■ ABOUT THIS EXERCISE
Give the data again exactly, stopping after the "to 10-millisecond buckets." line.

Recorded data

★ ★ ★ ★ ★ ★ ★

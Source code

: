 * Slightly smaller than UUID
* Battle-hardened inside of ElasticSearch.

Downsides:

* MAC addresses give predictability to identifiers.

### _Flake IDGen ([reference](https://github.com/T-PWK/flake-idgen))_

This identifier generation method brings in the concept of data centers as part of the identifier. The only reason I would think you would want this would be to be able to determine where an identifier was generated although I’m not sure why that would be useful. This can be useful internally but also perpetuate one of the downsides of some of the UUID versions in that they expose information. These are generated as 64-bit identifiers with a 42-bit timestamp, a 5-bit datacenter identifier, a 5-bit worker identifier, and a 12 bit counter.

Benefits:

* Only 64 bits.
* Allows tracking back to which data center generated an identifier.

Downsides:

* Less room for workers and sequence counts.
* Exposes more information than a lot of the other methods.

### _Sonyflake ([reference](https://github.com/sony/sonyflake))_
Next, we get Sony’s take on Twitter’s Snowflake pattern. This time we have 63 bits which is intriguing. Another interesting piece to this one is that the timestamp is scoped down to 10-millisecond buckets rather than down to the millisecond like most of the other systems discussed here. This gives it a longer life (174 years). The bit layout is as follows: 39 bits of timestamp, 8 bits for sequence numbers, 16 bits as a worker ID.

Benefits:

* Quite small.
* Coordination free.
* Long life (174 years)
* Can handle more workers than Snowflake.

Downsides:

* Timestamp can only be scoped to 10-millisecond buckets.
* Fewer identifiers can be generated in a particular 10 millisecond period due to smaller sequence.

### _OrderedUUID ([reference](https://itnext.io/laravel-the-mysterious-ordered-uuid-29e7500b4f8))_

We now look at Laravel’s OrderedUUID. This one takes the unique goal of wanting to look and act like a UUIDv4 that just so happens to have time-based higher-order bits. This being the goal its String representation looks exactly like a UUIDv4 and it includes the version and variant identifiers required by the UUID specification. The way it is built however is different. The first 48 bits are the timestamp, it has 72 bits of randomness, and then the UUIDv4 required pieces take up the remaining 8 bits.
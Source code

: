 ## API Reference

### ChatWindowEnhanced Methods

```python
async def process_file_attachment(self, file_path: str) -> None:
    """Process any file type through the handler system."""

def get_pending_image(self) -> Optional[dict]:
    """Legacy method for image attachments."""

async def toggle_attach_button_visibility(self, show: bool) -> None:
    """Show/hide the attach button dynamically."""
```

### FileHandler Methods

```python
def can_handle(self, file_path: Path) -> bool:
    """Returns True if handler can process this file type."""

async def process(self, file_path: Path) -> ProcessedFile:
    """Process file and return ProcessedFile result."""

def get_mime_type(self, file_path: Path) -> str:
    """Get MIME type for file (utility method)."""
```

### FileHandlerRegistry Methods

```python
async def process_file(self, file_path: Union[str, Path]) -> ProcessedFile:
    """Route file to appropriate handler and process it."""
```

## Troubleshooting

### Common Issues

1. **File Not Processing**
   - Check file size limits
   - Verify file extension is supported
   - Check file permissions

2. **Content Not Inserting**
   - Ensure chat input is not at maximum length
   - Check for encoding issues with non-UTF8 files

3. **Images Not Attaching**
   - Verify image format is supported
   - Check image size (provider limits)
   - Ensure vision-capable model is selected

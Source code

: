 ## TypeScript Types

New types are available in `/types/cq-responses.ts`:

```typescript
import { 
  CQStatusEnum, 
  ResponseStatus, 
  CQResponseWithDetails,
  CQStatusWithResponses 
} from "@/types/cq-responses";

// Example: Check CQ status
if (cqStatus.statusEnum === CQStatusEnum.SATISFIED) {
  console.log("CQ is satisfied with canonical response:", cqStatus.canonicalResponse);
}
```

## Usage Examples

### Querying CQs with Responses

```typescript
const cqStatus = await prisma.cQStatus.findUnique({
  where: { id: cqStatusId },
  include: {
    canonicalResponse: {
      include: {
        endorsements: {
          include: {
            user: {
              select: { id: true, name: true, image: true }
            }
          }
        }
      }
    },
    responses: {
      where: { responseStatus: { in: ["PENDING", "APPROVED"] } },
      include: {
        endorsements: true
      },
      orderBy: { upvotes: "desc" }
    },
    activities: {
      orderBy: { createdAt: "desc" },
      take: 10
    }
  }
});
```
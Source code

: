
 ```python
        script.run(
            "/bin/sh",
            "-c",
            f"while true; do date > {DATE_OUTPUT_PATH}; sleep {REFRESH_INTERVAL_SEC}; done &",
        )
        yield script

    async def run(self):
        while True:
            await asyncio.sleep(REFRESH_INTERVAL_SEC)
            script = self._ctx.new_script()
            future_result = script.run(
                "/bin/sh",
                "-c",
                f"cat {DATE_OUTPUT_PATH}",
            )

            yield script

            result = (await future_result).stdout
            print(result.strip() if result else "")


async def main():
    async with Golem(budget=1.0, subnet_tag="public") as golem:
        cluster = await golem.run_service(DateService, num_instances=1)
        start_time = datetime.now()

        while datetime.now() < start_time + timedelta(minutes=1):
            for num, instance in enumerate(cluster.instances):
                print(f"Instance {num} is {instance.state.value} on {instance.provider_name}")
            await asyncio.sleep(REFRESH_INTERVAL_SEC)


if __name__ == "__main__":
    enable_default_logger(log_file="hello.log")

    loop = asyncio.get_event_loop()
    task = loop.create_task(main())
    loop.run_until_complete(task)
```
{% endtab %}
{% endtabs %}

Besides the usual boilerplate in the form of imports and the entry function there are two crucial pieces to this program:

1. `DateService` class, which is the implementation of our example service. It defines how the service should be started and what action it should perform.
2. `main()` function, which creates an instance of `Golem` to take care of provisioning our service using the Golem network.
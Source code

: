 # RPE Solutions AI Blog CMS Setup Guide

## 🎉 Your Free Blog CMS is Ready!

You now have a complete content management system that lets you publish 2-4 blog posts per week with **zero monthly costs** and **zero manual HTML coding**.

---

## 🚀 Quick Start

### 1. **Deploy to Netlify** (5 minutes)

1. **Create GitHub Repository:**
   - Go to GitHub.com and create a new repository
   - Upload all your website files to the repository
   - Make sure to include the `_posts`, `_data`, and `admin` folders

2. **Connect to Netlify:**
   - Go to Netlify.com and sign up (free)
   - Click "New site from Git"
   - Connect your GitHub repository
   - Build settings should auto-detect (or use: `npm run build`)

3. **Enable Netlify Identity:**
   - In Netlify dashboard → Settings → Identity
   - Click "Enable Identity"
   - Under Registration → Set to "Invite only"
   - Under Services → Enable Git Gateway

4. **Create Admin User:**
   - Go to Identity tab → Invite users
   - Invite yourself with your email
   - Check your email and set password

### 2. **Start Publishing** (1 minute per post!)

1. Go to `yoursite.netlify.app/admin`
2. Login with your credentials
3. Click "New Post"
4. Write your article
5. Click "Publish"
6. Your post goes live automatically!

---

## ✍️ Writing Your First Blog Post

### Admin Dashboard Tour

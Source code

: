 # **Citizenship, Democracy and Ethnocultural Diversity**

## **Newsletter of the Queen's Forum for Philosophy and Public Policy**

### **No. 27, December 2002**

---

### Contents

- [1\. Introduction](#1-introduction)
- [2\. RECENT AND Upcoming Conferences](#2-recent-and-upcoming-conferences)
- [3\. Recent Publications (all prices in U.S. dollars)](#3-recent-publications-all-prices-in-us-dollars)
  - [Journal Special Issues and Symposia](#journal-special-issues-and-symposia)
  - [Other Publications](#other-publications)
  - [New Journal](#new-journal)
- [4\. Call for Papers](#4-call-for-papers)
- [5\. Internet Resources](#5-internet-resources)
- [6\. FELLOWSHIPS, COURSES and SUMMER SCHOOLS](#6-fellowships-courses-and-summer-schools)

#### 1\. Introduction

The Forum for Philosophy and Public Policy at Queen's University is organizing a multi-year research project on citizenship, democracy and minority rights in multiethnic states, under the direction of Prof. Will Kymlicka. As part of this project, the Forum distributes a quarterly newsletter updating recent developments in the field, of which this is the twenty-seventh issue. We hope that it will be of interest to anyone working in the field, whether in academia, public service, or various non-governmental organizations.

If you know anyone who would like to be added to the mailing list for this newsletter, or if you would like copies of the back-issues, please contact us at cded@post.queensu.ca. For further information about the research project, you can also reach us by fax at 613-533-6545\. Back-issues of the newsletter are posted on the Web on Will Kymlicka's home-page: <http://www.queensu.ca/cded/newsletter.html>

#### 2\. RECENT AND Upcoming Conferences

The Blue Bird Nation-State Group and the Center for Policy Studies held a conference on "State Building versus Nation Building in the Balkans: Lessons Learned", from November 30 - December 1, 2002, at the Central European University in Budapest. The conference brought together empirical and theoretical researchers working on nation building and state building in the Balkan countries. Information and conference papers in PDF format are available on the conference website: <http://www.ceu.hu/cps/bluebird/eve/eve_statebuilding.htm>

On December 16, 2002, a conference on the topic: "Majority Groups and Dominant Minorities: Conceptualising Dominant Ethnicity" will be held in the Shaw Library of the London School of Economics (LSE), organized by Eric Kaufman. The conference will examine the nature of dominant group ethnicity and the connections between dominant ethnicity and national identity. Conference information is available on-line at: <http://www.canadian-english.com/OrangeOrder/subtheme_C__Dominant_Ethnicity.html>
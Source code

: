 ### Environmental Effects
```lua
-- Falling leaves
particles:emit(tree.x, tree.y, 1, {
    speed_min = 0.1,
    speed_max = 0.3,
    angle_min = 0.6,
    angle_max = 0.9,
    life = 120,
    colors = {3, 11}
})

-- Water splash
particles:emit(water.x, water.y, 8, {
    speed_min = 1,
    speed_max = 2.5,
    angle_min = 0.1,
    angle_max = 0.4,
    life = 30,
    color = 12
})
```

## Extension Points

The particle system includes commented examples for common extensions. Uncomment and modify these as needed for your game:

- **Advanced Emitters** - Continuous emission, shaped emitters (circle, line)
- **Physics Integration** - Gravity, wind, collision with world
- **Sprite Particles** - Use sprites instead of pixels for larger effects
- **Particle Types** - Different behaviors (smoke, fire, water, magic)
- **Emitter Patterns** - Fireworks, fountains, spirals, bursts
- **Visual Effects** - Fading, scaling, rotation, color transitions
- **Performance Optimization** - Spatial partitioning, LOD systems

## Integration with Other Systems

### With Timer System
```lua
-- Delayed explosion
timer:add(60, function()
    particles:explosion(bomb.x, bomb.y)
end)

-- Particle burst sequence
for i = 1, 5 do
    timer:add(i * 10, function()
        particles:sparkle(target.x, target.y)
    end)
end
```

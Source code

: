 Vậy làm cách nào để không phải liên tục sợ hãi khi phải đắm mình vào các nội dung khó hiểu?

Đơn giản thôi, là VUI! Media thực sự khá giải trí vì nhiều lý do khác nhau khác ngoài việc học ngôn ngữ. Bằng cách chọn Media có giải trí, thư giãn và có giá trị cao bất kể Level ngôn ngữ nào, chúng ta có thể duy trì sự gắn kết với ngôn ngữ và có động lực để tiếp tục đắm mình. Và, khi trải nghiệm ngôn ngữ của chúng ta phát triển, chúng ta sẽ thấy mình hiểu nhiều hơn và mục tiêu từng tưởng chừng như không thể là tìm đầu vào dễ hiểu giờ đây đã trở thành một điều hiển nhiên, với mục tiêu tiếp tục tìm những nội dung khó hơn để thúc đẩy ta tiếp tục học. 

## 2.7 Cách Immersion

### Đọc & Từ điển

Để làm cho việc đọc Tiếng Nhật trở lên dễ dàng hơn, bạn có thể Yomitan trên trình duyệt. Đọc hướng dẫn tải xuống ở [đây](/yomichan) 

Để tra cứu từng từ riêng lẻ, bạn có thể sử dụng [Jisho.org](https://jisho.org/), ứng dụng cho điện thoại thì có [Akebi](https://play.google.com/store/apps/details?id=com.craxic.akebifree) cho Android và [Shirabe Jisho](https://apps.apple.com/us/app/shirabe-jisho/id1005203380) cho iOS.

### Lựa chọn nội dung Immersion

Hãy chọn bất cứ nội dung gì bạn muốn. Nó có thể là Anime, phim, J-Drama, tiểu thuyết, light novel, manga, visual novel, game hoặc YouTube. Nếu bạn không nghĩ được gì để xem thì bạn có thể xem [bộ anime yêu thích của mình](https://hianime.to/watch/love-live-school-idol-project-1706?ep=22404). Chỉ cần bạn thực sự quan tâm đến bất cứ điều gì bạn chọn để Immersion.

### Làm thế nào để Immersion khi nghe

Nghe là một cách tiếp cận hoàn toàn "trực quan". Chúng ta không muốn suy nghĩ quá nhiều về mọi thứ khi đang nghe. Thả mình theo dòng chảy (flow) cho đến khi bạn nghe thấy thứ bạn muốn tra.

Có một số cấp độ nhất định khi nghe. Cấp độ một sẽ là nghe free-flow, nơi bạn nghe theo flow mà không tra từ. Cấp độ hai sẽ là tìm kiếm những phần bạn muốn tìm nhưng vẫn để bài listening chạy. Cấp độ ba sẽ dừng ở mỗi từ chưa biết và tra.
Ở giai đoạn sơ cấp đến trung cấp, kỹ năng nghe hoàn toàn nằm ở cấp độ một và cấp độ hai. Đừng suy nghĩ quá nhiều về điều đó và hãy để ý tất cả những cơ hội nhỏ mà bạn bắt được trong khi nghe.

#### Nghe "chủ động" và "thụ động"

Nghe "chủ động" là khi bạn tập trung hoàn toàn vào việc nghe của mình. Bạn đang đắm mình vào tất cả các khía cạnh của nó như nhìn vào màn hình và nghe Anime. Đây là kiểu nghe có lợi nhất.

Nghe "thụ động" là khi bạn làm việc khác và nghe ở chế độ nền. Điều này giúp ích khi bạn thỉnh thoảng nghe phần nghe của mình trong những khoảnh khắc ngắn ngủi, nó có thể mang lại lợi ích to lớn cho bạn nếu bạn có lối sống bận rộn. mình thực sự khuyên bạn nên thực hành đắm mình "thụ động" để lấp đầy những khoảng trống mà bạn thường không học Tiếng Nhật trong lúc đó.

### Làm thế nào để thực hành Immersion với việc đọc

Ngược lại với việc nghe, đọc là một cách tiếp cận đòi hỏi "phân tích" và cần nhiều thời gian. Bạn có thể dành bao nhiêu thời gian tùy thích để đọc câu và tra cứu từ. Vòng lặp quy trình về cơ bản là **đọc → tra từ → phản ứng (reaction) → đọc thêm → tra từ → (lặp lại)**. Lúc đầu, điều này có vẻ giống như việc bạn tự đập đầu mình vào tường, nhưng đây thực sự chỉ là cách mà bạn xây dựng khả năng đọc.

★ ★ ★ ★ ★ ★ ★

■ RESPONSE BOX
Source code

: * Slightly smaller than UUID
* Battle-hardened inside of ElasticSearch.

Downsides:

* MAC addresses give predictability to identifiers.

### _Flake IDGen ([reference](https://github.com/T-PWK/flake-idgen))_

This identifier generation method brings in the concept of data centers as part of the identifier. The only reason I would think you would want this would be to be able to determine where an identifier was generated although I’m not sure why that would be useful. This can be useful internally but also perpetuate one of the downsides of some of the UUID versions in that they expose information. These are generated as 64-bit identifiers with a 42-bit timestamp, a 5-bit datacenter identifier, a 5-bit worker identifier, and a 12 bit counter.

Benefits:

* Only 64 bits.
* Allows tracking back to which data center generated an identifier.

Downsides:

* Less room for workers and sequence counts.
* Exposes more information than a lot of the other methods.

### _Sonyflake ([reference](https://github.com/sony/sonyflake))_
Next, we get Sony’s take on Twitter’s Snowflake pattern. This time we have 63 bits which is intriguing. Another interesting piece to this one is that the timestamp is scoped down to 10-millisecond buckets rather than down to the millisecond like most of the other systems discussed here. This gives it a longer life (174 years). The bit layout is as follows: 39 bits of timestamp, 8 bits for sequence numbers, 16 bits as a worker ID.

Benefits:

* Quite small.
* Coordination free.
* Long life (174 years)
* Can handle more workers than Snowflake.

Downsides:

* Timestamp can only be scoped to 10-millisecond buckets.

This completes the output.